Cluster member at 100 CPU

Hello Experts, 

I have upgraded checkpoint 4600 cluster from R80.10 to R80.30 (as these gateways appliances are under sized we didint go for R80.40). 

after successful upgrade on both the cluster member, secondary member went up to 100% CPU utilization and is consistent still. Checkpoint TAC suggested to apply hot fix and see if that might resolve the issue. but since it is at 100% CPU, its not allowing us to install/download hot fix. 

TOP command shows high number of clish jobs running, we tried to kill some of these jobs but it keeps re-generating. 

this node is currently standby and not interrupting traffic but this is really a concerning issue as these are prof cluster. 

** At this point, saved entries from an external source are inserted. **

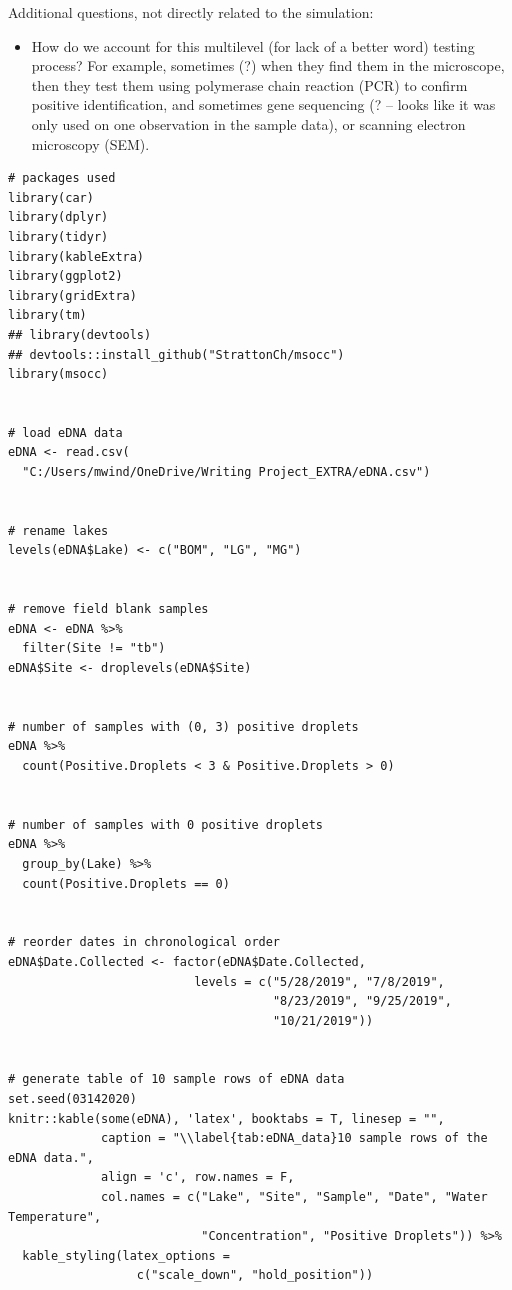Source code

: \documentclass[12pt]{article}\usepackage[]{graphicx}\usepackage[]{color}
\makeatletter
\newenvironment{kframe}{%
 \def\at@end@of@kframe{}%
 \ifinner\ifhmode%
  \def\at@end@of@kframe{\end{minipage}}%
  \begin{minipage}{\columnwidth}%
 \fi\fi%
 \def\FrameCommand##1{\hskip\@totalleftmargin \hskip-\fboxsep
 \colorbox{shadecolor}{##1}\hskip-\fboxsep
     \hskip-\linewidth \hskip-\@totalleftmargin \hskip\columnwidth}%
 \MakeFramed {\advance\hsize-\width
   \@totalleftmargin\z@ \linewidth\hsize
   \@setminipage}}%
 {\par\unskip\endMakeFramed%
 \at@end@of@kframe}
\newenvironment{knitrout}{}{} %
\newenvironment{kframe}{%
 \def\at@end@of@kframe{}%
 \ifinner\ifhmode%
  \def\at@end@of@kframe{\end{minipage}}%
  \begin{minipage}{\columnwidth}%
 \fi\fi%
 \def\FrameCommand##1{\hskip\@totalleftmargin \hskip-\fboxsep
 \colorbox{shadecolor}{##1}\hskip-\fboxsep
     \hskip-\linewidth \hskip-\@totalleftmargin \hskip\columnwidth}%
 \MakeFramed {\advance\hsize-\width
   \@totalleftmargin\z@ \linewidth\hsize
   \@setminipage}}%
 {\par\unskip\endMakeFramed%
 \at@end@of@kframe}
\newenvironment{knitrout}{}{} %
\makeatother
\begin{document}
Additional questions, not directly related to the simulation:
\begin{itemize}
	\item How do we account for this multilevel (for lack of a better word) testing process? For example, sometimes (?) when they find them in the microscope, then they test them using polymerase chain reaction (PCR) to confirm positive identification, and sometimes gene sequencing (? -- looks like it was only used on one observation in the sample data), or scanning electron microscopy (SEM).
\end{itemize}

\singlespacing

\begin{knitrout}
\color{fgcolor}\begin{kframe}
\begin{verbatim}
# packages used 
library(car)
library(dplyr)
library(tidyr)
library(kableExtra)
library(ggplot2)
library(gridExtra)
library(tm)
## library(devtools)
## devtools::install_github("StrattonCh/msocc")
library(msocc)


# load eDNA data
eDNA <- read.csv(
  "C:/Users/mwind/OneDrive/Writing Project_EXTRA/eDNA.csv")


# rename lakes
levels(eDNA$Lake) <- c("BOM", "LG", "MG")


# remove field blank samples
eDNA <- eDNA %>% 
  filter(Site != "tb")
eDNA$Site <- droplevels(eDNA$Site)


# number of samples with (0, 3) positive droplets
eDNA %>% 
  count(Positive.Droplets < 3 & Positive.Droplets > 0)


# number of samples with 0 positive droplets
eDNA %>% 
  group_by(Lake) %>%
  count(Positive.Droplets == 0)


# reorder dates in chronological order
eDNA$Date.Collected <- factor(eDNA$Date.Collected,
                          levels = c("5/28/2019", "7/8/2019", 
                                     "8/23/2019", "9/25/2019",
                                     "10/21/2019"))


# generate table of 10 sample rows of eDNA data
set.seed(03142020)
knitr::kable(some(eDNA), 'latex', booktabs = T, linesep = "",
             caption = "\\label{tab:eDNA_data}10 sample rows of the eDNA data.", 
             align = 'c', row.names = F, 
             col.names = c("Lake", "Site", "Sample", "Date", "Water Temperature", 
                           "Concentration", "Positive Droplets")) %>%
  kable_styling(latex_options = 
                  c("scale_down", "hold_position"))



\end{verbatim}
\end{kframe}
\end{knitrout}
\end{document}
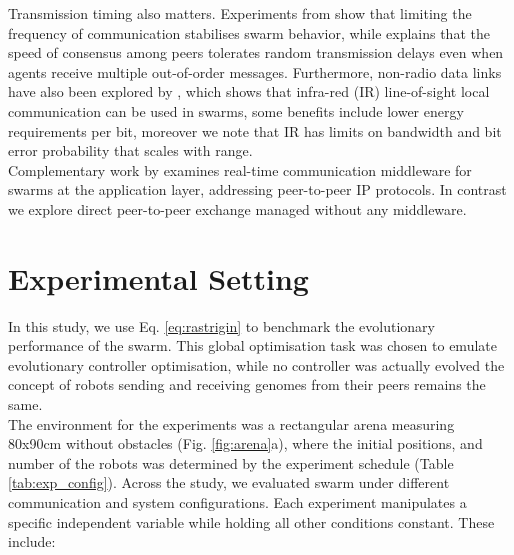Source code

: \documentclass[conference]{IEEEtran}
\begin{document}
Transmission timing also matters. Experiments from \cite{aust_hidden_2022} show that limiting the frequency of communication stabilises swarm behavior, while \cite{tsianos_impact_2012} explains that the speed of consensus among peers tolerates random transmission delays even when agents receive multiple out-of-order messages. Furthermore, non-radio data links have also been explored by \cite{trenkwalder_swarmcom_2020}, which shows that infra-red (IR) line-of-sight local communication can be used in swarms, some benefits include lower energy requirements per bit, moreover we note that IR has limits on bandwidth and bit error probability that scales with range. \\ 

Complementary work by \cite{rabbah_real_2021} examines real-time communication middleware for swarms at the application layer, addressing peer-to-peer IP protocols. In contrast we explore direct peer-to-peer exchange managed without any middleware. \\



\section{Experimental Setting}

In this study, we use Eq. \ref{eq:rastrigin} to benchmark the evolutionary performance of the swarm. This global optimisation task was chosen to emulate evolutionary controller optimisation, while no controller was actually evolved the concept of robots sending and receiving genomes from their peers remains the same. \\

The environment for the experiments was a rectangular arena measuring 80x90cm without obstacles (Fig. \ref{fig:arena}a), where the initial positions, and number of the robots was determined by the experiment schedule (Table \ref{tab:exp_config}). Across the study, we evaluated swarm under different communication and system configurations. Each experiment manipulates a specific independent variable while holding all other conditions constant. These include:\\
\end{document}
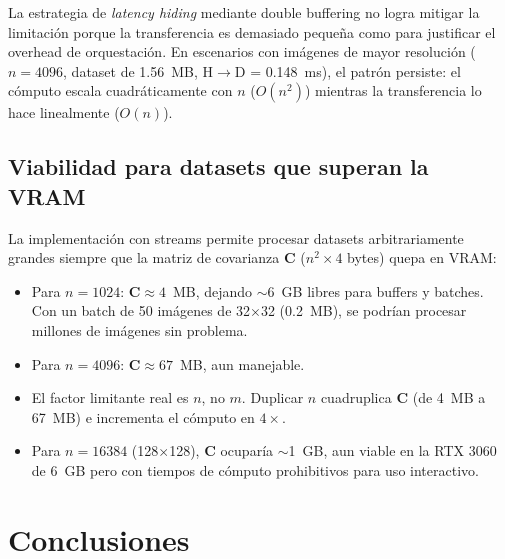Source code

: \documentclass[12pt,a4paper]{article}
\begin{document}
La estrategia de \textit{latency hiding} mediante double buffering no logra mitigar
la limitación porque la transferencia es demasiado peque\~na como para justificar
el overhead de orquestación. En escenarios con imágenes de mayor resolución
($n=4096$, dataset de 1.56~MB, H$\rightarrow$D = 0.148~ms), el patrón persiste:
el cómputo escala cuadráticamente con $n$ ($O(n^2)$) mientras la transferencia
lo hace linealmente ($O(n)$).

\subsection{Viabilidad para datasets que superan la VRAM}

La implementación con streams permite procesar datasets arbitrariamente grandes
siempre que la matriz de covarianza $\mathbf{C}$ ($n^2 \times 4$ bytes) quepa en VRAM:

\begin{itemize}
    \item Para $n=1024$: $\mathbf{C} \approx 4$~MB, dejando $\sim$6~GB libres para
          buffers y batches. Con un batch de 50 imágenes de 32$\times$32 (0.2~MB),
          se podrían procesar millones de imágenes sin problema.
    \item Para $n=4096$: $\mathbf{C} \approx 67$~MB, aun manejable.
    \item El factor limitante real es $n$, no $m$. Duplicar $n$ cuadruplica
          $\mathbf{C}$ (de 4~MB a 67~MB) e incrementa el cómputo en $4\times$.
    \item Para $n=16384$ (128$\times$128), $\mathbf{C}$ ocuparía $\sim$1~GB,
          aun viable en la RTX 3060 de 6~GB pero con tiempos de cómputo
          prohibitivos para uso interactivo.
\end{itemize}

\section{Conclusiones}
\end{document}
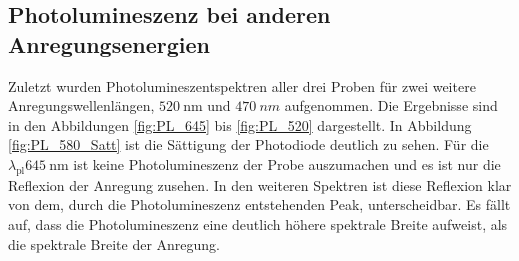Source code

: \subsection{Photolumineszenz bei anderen Anregungsenergien}
\label{sec:weisslicht}
Zuletzt wurden Photolumineszentspektren aller drei Proben für zwei weitere Anregungswellenlängen, $\SI{520}{\nano\meter}$ und $\SI{470}{nm}$ aufgenommen. Die Ergebnisse sind in den Abbildungen \ref{fig:PL_645} bis \ref{fig:PL_520} dargestellt. In Abbildung \ref{fig:PL_580_Satt} ist die Sättigung der Photodiode deutlich zu sehen. Für die $\lambda_{\text{pl}}\SI{645}{\nano\meter}$  ist keine Photolumineszenz der Probe auszumachen und es ist nur die Reflexion der Anregung zusehen. In den weiteren Spektren ist diese Reflexion klar von dem, durch die Photolumineszenz entstehenden Peak, unterscheidbar. Es fällt auf, dass die Photolumineszenz eine deutlich höhere spektrale Breite aufweist, als die spektrale Breite der Anregung.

any help will be appreciated.  

I've seen this type of behavior before, sounds like a corrupt Gaia configuration database or one that has grown too large.  The Gaia database is separate from the /config/active file which contains a text version of your Gaia OS config.  Older versions had issues with having the Gaia database size run out of control. 

See Scenario 2 here which details how to rebuild the Gaia database (you won't lose your Gaia config):

If that doesn't help there are a variety of other conditions that can cause this, search for string "Timeout waiting for response from database server" in SecureKnowledge and you'll get plenty of hits.


I know you said high number of clish jobs running, but is there a process in particular causing this from running maybe ps -auxw or top command? Also, what happens if you reboot the box? Not sure if you tried that...I really get the fact that 4600 might be undersized to properly run even R80.30. Though, it is a bit peculiar as to why only one would have this issue, since its same hardware.